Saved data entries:
Segment Open

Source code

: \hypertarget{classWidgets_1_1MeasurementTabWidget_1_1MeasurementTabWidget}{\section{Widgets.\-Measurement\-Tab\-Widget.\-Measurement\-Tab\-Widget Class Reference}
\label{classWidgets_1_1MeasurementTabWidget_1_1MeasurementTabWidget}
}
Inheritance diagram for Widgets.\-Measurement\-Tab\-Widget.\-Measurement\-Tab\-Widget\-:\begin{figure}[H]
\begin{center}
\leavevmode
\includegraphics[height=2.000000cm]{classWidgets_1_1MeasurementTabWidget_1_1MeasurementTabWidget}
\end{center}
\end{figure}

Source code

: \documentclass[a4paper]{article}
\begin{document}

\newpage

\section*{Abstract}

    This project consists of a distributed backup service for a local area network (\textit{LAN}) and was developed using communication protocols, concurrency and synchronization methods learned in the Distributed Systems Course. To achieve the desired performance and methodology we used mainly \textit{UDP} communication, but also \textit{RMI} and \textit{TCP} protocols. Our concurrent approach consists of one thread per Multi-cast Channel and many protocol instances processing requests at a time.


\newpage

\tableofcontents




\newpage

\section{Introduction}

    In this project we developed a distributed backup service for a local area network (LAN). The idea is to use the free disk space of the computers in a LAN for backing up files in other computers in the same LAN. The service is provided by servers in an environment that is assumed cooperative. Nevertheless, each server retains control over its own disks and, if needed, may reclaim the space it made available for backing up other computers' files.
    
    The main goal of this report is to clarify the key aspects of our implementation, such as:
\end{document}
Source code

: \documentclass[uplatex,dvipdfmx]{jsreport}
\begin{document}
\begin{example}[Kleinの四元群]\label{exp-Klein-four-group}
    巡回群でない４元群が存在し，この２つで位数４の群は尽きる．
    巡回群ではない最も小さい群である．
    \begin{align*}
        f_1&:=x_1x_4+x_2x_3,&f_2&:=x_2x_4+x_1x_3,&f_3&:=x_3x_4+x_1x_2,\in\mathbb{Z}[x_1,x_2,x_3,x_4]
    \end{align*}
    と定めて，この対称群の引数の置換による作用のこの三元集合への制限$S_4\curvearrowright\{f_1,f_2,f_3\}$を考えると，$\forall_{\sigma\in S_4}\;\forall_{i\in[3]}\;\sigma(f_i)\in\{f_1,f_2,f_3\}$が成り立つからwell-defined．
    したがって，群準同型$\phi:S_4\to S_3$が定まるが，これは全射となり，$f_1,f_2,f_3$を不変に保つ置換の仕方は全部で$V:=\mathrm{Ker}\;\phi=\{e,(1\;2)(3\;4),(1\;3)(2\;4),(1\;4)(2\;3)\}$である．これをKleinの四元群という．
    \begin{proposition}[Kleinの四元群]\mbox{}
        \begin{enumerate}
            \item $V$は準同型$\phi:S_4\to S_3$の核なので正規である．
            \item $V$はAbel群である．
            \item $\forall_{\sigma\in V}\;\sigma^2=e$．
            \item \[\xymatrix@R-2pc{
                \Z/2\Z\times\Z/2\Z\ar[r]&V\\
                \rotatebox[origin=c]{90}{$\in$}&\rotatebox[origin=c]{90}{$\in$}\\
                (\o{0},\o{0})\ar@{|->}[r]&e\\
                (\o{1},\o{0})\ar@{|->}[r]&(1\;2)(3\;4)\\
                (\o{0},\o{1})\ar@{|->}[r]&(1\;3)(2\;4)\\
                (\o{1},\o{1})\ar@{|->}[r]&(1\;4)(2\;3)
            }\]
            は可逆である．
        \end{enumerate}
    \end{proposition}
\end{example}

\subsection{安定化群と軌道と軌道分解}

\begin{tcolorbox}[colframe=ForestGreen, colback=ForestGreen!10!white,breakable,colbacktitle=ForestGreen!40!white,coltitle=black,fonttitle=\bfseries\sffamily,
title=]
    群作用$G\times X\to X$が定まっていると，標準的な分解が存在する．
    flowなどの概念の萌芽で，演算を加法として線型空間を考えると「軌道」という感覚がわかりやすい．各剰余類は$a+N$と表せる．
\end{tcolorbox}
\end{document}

Segment Closed

▶ PROBLEM TO SOLVE: Give only a number, namely how many lines in the entries above hold the word "item".

▶ WRITTEN SOLUTION: 4